5. What super power would you like to have? –I’m a flying girl. Although I notice that this isn’t the usual “Flying vs. Invisibility” question so I will think a little bigger and say teleportation/tessering. If I could travel instantaneously I could live where I want, work where I do, hang out with friends around the world, and yes, life would be awesome!

6. What is your dream job? –I think I have it. I work as a product manager for an enterprise (read: big businesses use it) software company, and I love that I get to combine organizational, communication and negotiation skills in many tasks every day. It’s creative, it doesn’t get boring, and my only real complaint is that I have so many meetings that it’s hard to find time to make good on all my “action items!”

7. Where would you like to visit? (Where are you from?) –I’m ready to go back and visit the UK for real. I got robbed in London when I was 19 (not in person, thank goodness; my backpack was stolen from the hostel while I was out for the day), and I am eager to go back and tramp all over with my smart husband, who tells me amazing things whenever we go to museums or historical sites (He reads a LOT.). I’m from Los Angeles, live south of San Francisco, and I’ve lived in New York City, Berlin and Vienna too.
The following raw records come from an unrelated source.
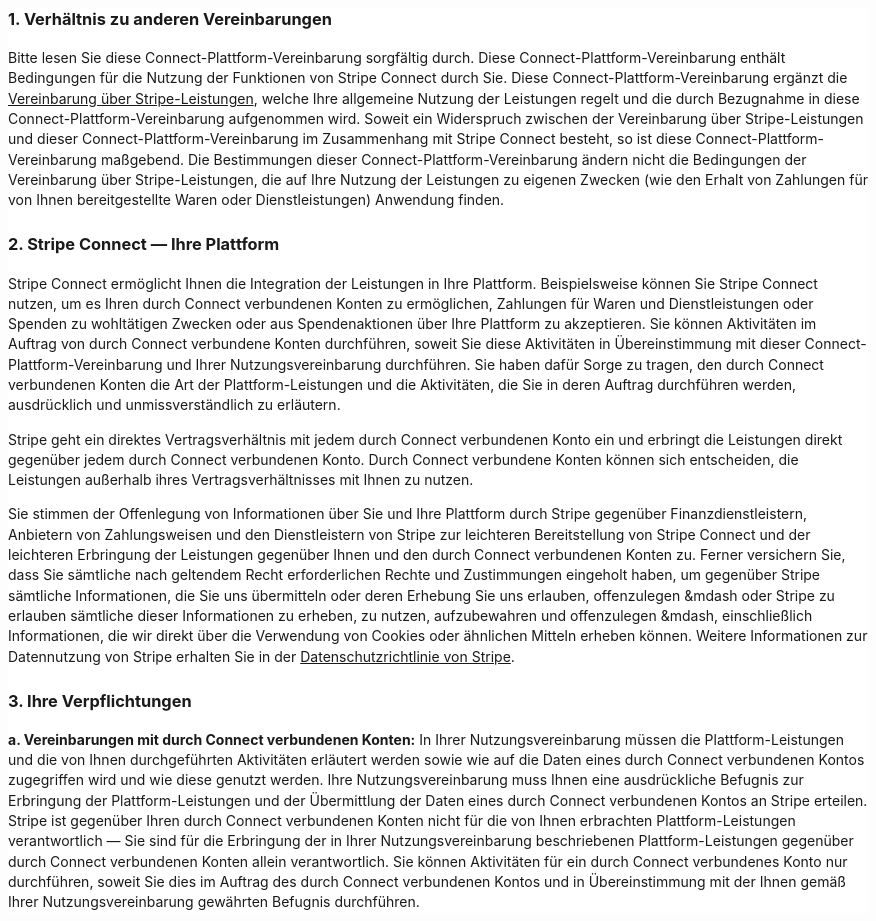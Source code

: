 ### 1. Verhältnis zu anderen Vereinbarungen
 
Bitte lesen Sie diese Connect-Plattform-Vereinbarung sorgfältig durch. Diese Connect-Plattform-Vereinbarung enthält Bedingungen für die Nutzung der Funktionen von Stripe Connect durch Sie. Diese Connect-Plattform-Vereinbarung ergänzt die [Vereinbarung über Stripe-Leistungen](https://stripe.com/legal), welche Ihre allgemeine Nutzung der Leistungen regelt und die durch Bezugnahme in diese Connect-Plattform-Vereinbarung aufgenommen wird. Soweit ein Widerspruch zwischen der Vereinbarung über Stripe-Leistungen und dieser Connect-Plattform-Vereinbarung im Zusammenhang mit Stripe Connect besteht, so ist diese Connect-Plattform-Vereinbarung maßgebend. Die Bestimmungen dieser Connect-Plattform-Vereinbarung ändern nicht die Bedingungen der Vereinbarung über Stripe-Leistungen, die auf Ihre Nutzung der Leistungen zu eigenen Zwecken (wie den Erhalt von Zahlungen für von Ihnen bereitgestellte Waren oder Dienstleistungen) Anwendung finden.
 
### 2. Stripe Connect &mdash; Ihre Plattform
 
Stripe Connect ermöglicht Ihnen die Integration der Leistungen in Ihre Plattform. Beispielsweise können Sie Stripe Connect nutzen, um es Ihren durch Connect verbundenen Konten zu ermöglichen, Zahlungen für Waren und Dienstleistungen oder Spenden zu wohltätigen Zwecken oder aus Spendenaktionen über Ihre Plattform zu akzeptieren. Sie können Aktivitäten im Auftrag von durch Connect verbundene Konten durchführen, soweit Sie diese Aktivitäten in Übereinstimmung mit dieser Connect-Plattform-Vereinbarung und Ihrer Nutzungsvereinbarung durchführen. Sie haben dafür Sorge zu tragen, den durch Connect verbundenen Konten die Art der Plattform-Leistungen und die Aktivitäten, die Sie in deren Auftrag durchführen werden, ausdrücklich und unmissverständlich zu erläutern.
 
Stripe geht ein direktes Vertragsverhältnis mit jedem durch Connect verbundenen Konto ein und erbringt die Leistungen direkt gegenüber jedem durch Connect verbundenen Konto. Durch Connect verbundene Konten können sich entscheiden, die Leistungen außerhalb ihres Vertragsverhältnisses mit Ihnen zu nutzen.
 
Sie stimmen der Offenlegung von Informationen über Sie und Ihre Plattform durch Stripe gegenüber Finanzdienstleistern, Anbietern von Zahlungsweisen und den Dienstleistern von Stripe zur leichteren Bereitstellung von Stripe Connect und der leichteren Erbringung der Leistungen gegenüber Ihnen und den durch Connect verbundenen Konten zu. Ferner versichern Sie, dass Sie sämtliche nach geltendem Recht erforderlichen Rechte und Zustimmungen eingeholt haben, um gegenüber Stripe sämtliche Informationen, die Sie uns übermitteln oder deren Erhebung Sie uns erlauben, offenzulegen &mdash oder Stripe zu erlauben sämtliche dieser Informationen zu erheben, zu nutzen, aufzubewahren und offenzulegen &mdash, einschließlich Informationen, die wir direkt über die Verwendung von Cookies oder ähnlichen Mitteln erheben können. Weitere Informationen zur Datennutzung von Stripe erhalten Sie in der [Datenschutzrichtlinie von Stripe](https://stripe.com/privacy).
 
### 3. Ihre Verpflichtungen
 
**a. Vereinbarungen mit durch Connect verbundenen Konten:** In Ihrer Nutzungsvereinbarung müssen die Plattform-Leistungen und die von Ihnen durchgeführten Aktivitäten erläutert werden sowie wie auf die Daten eines durch Connect verbundenen Kontos zugegriffen wird und wie diese genutzt werden. Ihre Nutzungsvereinbarung muss Ihnen eine ausdrückliche Befugnis zur Erbringung der Plattform-Leistungen und der Übermittlung der Daten eines durch Connect verbundenen Kontos an Stripe erteilen. Stripe ist gegenüber Ihren durch Connect verbundenen Konten nicht für die von Ihnen erbrachten Plattform-Leistungen verantwortlich &mdash; Sie sind für die Erbringung der in Ihrer Nutzungsvereinbarung beschriebenen Plattform-Leistungen gegenüber durch Connect verbundenen Konten allein verantwortlich. Sie können Aktivitäten für ein durch Connect verbundenes Konto nur durchführen, soweit Sie dies im Auftrag des durch Connect verbundenen Kontos und in Übereinstimmung mit der Ihnen gemäß Ihrer Nutzungsvereinbarung gewährten Befugnis durchführen.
8. Do you have a favorite pattern or item to sew? –I sew a lot of knits. I am just about full up on t-shirts now, but not quite done making what I call “pajama dresses” (more on this later in the week). I have really gotten my skills in order for the knit garment, and I like that. It’s about time to turn my focus to excellent woven garments, I think! I hope the next favorite will be skirts—I could use some!

9. What do you like to do when you are not sewing? –Running! We’re training for a half marathon this year. And cooking, reading sewing blogs, and . . . I’ll admit it, we watch a fair amount of TV. Excellent TV, however, served fresh off the DVD or Netflix, sand commercials.
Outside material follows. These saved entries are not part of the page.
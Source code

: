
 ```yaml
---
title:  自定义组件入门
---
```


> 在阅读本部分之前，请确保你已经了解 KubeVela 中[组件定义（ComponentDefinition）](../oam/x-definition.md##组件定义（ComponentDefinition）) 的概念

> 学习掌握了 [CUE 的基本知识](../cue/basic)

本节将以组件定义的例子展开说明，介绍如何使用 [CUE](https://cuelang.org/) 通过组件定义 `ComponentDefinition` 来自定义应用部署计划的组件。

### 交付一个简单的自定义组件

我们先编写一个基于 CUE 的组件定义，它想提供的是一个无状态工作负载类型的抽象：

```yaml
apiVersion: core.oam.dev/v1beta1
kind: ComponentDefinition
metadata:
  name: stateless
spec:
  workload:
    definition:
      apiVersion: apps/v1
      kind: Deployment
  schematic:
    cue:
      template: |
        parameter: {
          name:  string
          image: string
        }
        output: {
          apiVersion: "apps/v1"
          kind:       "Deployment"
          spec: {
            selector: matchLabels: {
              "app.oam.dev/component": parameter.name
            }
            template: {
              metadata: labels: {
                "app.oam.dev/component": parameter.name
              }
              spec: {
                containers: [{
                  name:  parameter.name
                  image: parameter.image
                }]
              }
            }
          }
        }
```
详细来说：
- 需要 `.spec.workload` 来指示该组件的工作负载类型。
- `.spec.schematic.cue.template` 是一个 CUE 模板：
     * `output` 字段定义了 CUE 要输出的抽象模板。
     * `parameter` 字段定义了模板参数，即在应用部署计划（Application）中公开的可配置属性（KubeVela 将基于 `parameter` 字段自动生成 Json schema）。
10. What is your favorite food? I hope that in my lifetime I can have a vat-grown beef hamburger, because I really miss cheeseburgers! I am really glad to be a vegetarian for many reasons (pretty, sweet cows!) but I sure did love a good cheeseburger in my meat eating days. Now I think it’s probably really fine pizza, like they have at Pauline’s in San Francisco.

Whew! You’d think I like writing and communicating, or something.

Random facts:

  • I am a dual German and American citizen.
  • I owned my first house before I was 25. It was in Staten Island and treated me very well.
  • I married very young, at 22. I thank my stars that I got out of that one at 30.
  • I met the love of my life on OK Cupid. Don’t underestimate the power of a great algorithm, folks!
  • I am a very slow sewer! I can’t even begin to believe the speed of some of the ladies and gents out in our blogosphere!
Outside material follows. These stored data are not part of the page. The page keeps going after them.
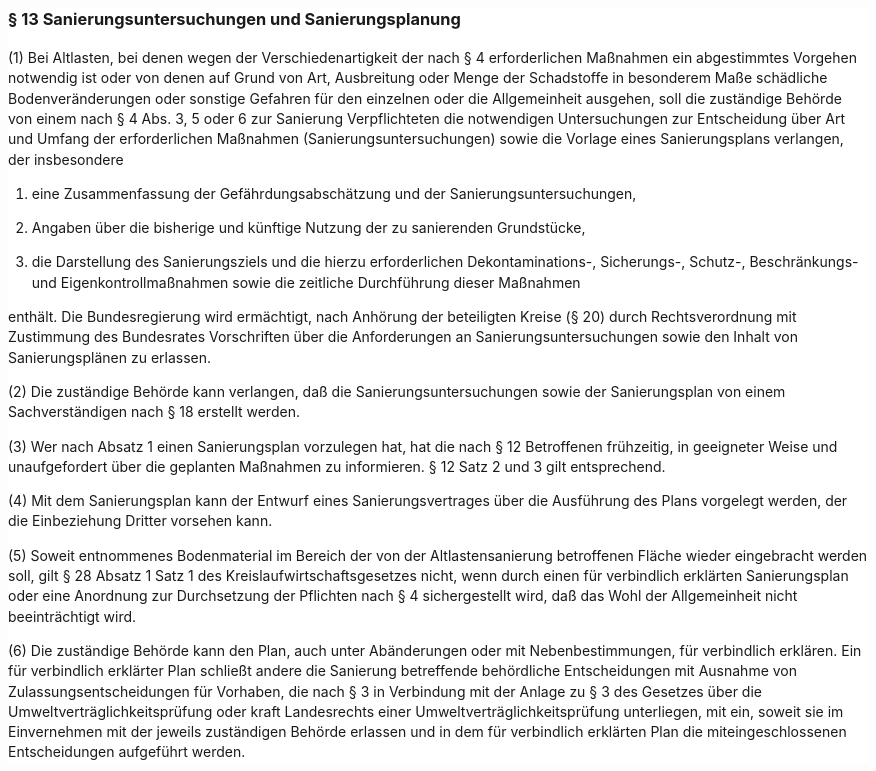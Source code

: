 ### § 13 Sanierungsuntersuchungen und Sanierungsplanung

(1) Bei Altlasten, bei denen wegen der Verschiedenartigkeit der nach §
4 erforderlichen Maßnahmen ein abgestimmtes Vorgehen notwendig ist
oder von denen auf Grund von Art, Ausbreitung oder Menge der
Schadstoffe in besonderem Maße schädliche Bodenveränderungen oder
sonstige Gefahren für den einzelnen oder die Allgemeinheit ausgehen,
soll die zuständige Behörde von einem nach § 4 Abs. 3, 5 oder 6 zur
Sanierung Verpflichteten die notwendigen Untersuchungen zur
Entscheidung über Art und Umfang der erforderlichen Maßnahmen
(Sanierungsuntersuchungen) sowie die Vorlage eines Sanierungsplans
verlangen, der insbesondere

1.  eine Zusammenfassung der Gefährdungsabschätzung und der
    Sanierungsuntersuchungen,


2.  Angaben über die bisherige und künftige Nutzung der zu sanierenden
    Grundstücke,


3.  die Darstellung des Sanierungsziels und die hierzu erforderlichen
    Dekontaminations-, Sicherungs-, Schutz-, Beschränkungs- und
    Eigenkontrollmaßnahmen sowie die zeitliche Durchführung dieser
    Maßnahmen



enthält. Die Bundesregierung wird ermächtigt, nach Anhörung der
beteiligten Kreise (§ 20) durch Rechtsverordnung mit Zustimmung des
Bundesrates Vorschriften über die Anforderungen an
Sanierungsuntersuchungen sowie den Inhalt von Sanierungsplänen zu
erlassen.

(2) Die zuständige Behörde kann verlangen, daß die
Sanierungsuntersuchungen sowie der Sanierungsplan von einem
Sachverständigen nach § 18 erstellt werden.

(3) Wer nach Absatz 1 einen Sanierungsplan vorzulegen hat, hat die
nach § 12 Betroffenen frühzeitig, in geeigneter Weise und
unaufgefordert über die geplanten Maßnahmen zu informieren. § 12 Satz
2 und 3 gilt entsprechend.

(4) Mit dem Sanierungsplan kann der Entwurf eines Sanierungsvertrages
über die Ausführung des Plans vorgelegt werden, der die Einbeziehung
Dritter vorsehen kann.

(5) Soweit entnommenes Bodenmaterial im Bereich der von der
Altlastensanierung betroffenen Fläche wieder eingebracht werden soll,
gilt § 28 Absatz 1 Satz 1 des Kreislaufwirtschaftsgesetzes nicht, wenn
durch einen für verbindlich erklärten Sanierungsplan oder eine
Anordnung zur Durchsetzung der Pflichten nach § 4 sichergestellt wird,
daß das Wohl der Allgemeinheit nicht beeinträchtigt wird.

(6) Die zuständige Behörde kann den Plan, auch unter Abänderungen oder
mit Nebenbestimmungen, für verbindlich erklären. Ein für verbindlich
erklärter Plan schließt andere die Sanierung betreffende behördliche
Entscheidungen mit Ausnahme von Zulassungsentscheidungen für Vorhaben,
die nach § 3 in Verbindung mit der Anlage zu § 3 des Gesetzes über die
Umweltverträglichkeitsprüfung oder kraft Landesrechts einer
Umweltverträglichkeitsprüfung unterliegen, mit ein, soweit sie im
Einvernehmen mit der jeweils zuständigen Behörde erlassen und in dem
für verbindlich erklärten Plan die miteingeschlossenen Entscheidungen
aufgeführt werden.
And with that, I am almost done. Chuleenan, Brooke, Sally, Jane and Shannon, if you choose to play along with this favorites game (Liebster means “favorite” in German), please nominate 5-11 little blogs like ours, tell us 5 things about yourself, and answer the following 10 questions, so we can learn more about you (with thanks to Karen for all the questions I’m cribbing here):

1. Why did you start a sewing blog?
2. What’s your proudest sewing achievement?
3. What crazy-expensive fabric would you sew with if money were no object?
4. What sewing task would you happily never do again, if fairies would do it for you?
5. What super power would you like to have?
6. What is your dream job?
7. Where are you from?
8. Do you have a favorite pattern or item to sew?
9. What do you like to do when you are not sewing?
10. Who taught you to sew?

Thanks again, so very much, Karen! This has been a blast!